A manufactured ADHD
epidemic
By
Rich Lowry
ttp://www.JewishWorldReview.com | If at any time while reading this
article your attention wanders, you may have ADHD. If you pause to check your email sometime during the next three
paragraphs, you should consult a doctor. If you fail to read this article all
the way to the end, you should get on Adderall, Ritalin
or some other drug to treat your condition as soon as possible.
This isn't quite the standard for
diagnosing attention-deficit hyperactivity disorder, but it's close. The
New York Times ran a long expose on how the drug industry has stoked the
diagnosis and treatment of ADHD that had a revelatory quote from Keith Conners,
a doctor who has long advocated for the recognition of the disorder.
Conners called the over diagnosis of
ADHD "a national disaster of dangerous proportions," telling the
Times that the rising number of cases "is a concoction to justify the
giving out of medication at unprecedented and unjustifiable levels." This
isn't bomb-throwing from an outsider, but a critique from the namesake of the
Conners ratings scale widely used to evaluate kids for ADHD.
There is no doubt that ADHD is a
legitimate neurological condition
that makes kids (and those around them) miserable, that blights their potential
and that can be alleviated by prescription stimulants like Adderall and
Ritalin. There also is no doubt that diagnosis and treatment of the disorder has
run wildly out of control on the promise of an easy pharmaceutical fix to the
natural rambunctiousness of childhood.
The 6-year-old boy notoriously
suspended from a Colorado elementary school on charges of sexual harassment for
the offense of kissing a girl's hand summarized the matter nicely: "I
just have a lot of energy! I mean 6-year-olds -- they have a lot of
energy!" No kidding. Our increasing unwillingness to distinguish
between run-of-the-mill childishness -- which, by definition, is heedless and
frustrating at times -- and a condition requiring pharmaceutical treatment is
at the root of the ADHD epidemic.
According to the forthcoming book
"The ADHD Explosion," 19 percent of high-school-aged males have
received a diagnosis.
The numbers differ from state to state. In North Carolina,
an astounding 30 percent of boys over age 9 are supposedly suffering from ADHD.
Overall, 6 percent of children and adolescents in the United States are on
drugs to treat ADHD.
It's a wonder more kids aren't diagnosed with it, given the overlap between the description of the disorder and failings to which we are all prone. The New York Times points out that the American Psychiatric Association criteria for ADHD include
·
"often
has difficulty waiting his or her turn" and
·
"makes
careless mistakes," hardly rare childhood behaviors.
·
Lowering
the bar further, drug companies sponsor online quizzes telling people they may
have ADHD if they have trouble with things like "remembering
appointments" or "getting things in order."

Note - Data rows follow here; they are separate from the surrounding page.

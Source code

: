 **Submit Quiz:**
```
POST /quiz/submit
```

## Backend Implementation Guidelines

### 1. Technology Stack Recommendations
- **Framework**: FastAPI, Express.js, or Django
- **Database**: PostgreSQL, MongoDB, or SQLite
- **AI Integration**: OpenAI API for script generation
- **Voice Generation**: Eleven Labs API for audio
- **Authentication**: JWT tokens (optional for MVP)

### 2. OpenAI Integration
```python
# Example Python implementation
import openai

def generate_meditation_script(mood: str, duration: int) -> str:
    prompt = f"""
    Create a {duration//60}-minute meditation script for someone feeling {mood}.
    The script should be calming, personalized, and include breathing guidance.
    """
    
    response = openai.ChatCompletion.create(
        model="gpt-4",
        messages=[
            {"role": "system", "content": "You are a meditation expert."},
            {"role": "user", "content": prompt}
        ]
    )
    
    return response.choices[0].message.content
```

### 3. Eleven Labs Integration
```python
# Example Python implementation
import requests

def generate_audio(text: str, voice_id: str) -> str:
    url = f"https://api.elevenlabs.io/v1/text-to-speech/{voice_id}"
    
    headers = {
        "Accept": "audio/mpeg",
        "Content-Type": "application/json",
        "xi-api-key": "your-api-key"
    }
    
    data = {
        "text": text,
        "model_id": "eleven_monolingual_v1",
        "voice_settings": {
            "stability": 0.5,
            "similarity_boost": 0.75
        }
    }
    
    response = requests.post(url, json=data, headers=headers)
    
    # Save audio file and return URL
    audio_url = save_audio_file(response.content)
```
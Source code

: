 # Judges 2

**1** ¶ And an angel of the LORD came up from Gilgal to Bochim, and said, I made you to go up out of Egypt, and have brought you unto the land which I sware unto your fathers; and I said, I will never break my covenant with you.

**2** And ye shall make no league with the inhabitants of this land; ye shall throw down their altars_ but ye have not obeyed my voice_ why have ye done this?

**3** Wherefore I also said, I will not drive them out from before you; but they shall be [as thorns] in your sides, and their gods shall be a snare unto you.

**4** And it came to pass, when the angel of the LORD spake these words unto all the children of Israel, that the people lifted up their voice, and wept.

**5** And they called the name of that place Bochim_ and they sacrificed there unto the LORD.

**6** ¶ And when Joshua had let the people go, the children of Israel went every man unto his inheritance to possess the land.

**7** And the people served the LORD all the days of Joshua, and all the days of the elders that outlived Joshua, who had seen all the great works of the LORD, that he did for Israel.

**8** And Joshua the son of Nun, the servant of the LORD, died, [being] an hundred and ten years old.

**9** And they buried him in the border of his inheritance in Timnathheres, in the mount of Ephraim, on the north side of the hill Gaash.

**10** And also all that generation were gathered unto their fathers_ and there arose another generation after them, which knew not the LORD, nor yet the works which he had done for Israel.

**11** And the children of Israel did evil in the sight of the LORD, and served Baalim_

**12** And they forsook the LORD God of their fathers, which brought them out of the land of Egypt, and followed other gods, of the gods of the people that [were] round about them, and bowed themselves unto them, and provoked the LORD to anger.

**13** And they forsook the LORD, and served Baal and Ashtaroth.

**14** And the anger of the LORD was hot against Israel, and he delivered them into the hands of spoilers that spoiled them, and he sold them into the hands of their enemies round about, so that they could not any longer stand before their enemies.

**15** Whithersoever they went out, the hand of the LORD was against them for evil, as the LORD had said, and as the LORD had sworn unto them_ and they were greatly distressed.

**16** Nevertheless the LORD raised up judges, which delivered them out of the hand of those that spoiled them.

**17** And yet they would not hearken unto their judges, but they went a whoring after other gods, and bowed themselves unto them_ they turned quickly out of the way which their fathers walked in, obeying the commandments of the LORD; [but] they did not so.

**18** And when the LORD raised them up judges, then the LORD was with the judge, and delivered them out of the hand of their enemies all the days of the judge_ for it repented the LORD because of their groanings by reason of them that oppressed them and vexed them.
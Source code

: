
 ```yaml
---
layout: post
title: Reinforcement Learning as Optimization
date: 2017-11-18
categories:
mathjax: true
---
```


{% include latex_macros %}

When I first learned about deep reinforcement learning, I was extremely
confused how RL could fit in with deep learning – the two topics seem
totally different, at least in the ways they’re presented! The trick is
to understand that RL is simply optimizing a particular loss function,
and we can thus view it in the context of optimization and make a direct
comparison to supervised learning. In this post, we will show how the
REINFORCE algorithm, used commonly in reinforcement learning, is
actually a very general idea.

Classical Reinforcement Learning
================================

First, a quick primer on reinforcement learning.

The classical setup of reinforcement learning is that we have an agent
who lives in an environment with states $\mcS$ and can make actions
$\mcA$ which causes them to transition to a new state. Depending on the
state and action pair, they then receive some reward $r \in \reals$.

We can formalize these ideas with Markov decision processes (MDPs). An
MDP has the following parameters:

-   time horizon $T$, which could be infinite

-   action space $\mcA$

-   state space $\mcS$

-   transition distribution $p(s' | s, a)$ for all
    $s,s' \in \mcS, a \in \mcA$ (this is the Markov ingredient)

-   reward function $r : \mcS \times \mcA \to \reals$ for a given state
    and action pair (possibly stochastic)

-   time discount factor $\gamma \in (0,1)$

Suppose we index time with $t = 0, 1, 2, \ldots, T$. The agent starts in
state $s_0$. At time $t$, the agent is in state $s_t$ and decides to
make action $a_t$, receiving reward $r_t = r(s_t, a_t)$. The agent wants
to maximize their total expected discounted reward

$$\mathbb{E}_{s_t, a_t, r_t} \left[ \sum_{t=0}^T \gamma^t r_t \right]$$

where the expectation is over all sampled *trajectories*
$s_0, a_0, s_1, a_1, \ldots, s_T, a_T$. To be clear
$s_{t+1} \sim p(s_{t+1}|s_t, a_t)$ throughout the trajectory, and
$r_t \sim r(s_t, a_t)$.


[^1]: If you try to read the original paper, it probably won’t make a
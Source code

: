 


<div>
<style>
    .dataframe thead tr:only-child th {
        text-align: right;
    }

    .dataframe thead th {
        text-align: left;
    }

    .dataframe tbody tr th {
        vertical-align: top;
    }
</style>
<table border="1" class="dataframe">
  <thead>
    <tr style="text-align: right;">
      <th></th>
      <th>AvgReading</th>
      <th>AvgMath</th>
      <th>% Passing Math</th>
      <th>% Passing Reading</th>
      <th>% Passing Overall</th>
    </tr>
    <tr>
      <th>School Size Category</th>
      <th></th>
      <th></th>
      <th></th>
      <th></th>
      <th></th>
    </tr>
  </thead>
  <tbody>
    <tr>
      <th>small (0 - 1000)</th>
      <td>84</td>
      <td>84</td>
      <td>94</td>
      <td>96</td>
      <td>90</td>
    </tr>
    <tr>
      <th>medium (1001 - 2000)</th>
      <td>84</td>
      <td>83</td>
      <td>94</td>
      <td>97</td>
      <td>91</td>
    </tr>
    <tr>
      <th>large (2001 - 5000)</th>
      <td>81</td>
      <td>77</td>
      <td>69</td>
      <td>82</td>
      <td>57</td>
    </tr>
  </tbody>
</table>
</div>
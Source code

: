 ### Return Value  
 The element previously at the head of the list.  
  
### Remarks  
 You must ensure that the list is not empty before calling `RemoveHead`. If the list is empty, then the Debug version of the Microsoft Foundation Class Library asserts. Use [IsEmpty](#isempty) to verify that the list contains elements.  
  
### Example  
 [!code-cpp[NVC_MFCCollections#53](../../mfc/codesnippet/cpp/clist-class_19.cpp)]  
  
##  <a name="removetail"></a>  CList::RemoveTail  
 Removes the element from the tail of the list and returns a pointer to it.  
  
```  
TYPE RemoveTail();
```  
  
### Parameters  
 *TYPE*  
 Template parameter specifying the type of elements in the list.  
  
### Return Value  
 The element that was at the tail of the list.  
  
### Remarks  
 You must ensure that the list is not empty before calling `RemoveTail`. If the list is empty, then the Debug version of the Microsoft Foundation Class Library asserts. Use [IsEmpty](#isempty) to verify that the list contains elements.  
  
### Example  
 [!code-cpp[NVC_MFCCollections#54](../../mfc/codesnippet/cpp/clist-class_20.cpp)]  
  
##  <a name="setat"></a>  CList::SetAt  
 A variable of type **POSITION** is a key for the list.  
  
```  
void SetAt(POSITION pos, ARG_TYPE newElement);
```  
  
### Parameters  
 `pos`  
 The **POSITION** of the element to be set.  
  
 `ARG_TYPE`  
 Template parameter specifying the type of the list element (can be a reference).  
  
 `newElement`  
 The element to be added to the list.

The drug companies -- for whom ADHD is
a $9 billion-a-year business -- target mothers with alluring ads suggesting
their children will become little angels through the wonders of risk-free
stimulants. Their
kids will get better grades, spend more quality time with the family, remember
to take out the trash and shower everyone around them with good cheer. Who
wouldn't want their child thus magically transformed? According to the Times
report, the Food and Drug Administration has constantly rebuked the companies
for going beyond the evidence in selling visions of childhood Valhalla secured
through the right drug.
Undertrained primary-care physicians
and worried parents default much too often to the diagnosis of ADHD and to the
answer of a prescription.
The next
frontier is adult ADHD, with the promise of a vast new pharmaceutical market
made up of people deprived of ADHD diagnoses when they were children.
Some of these diagnoses will be warranted and life-changing, but others will be
overreach prompted by vague and dubious symptoms, like inattentive op-ed
reading.
Sure, you got to the end of this
article. But how about the next one?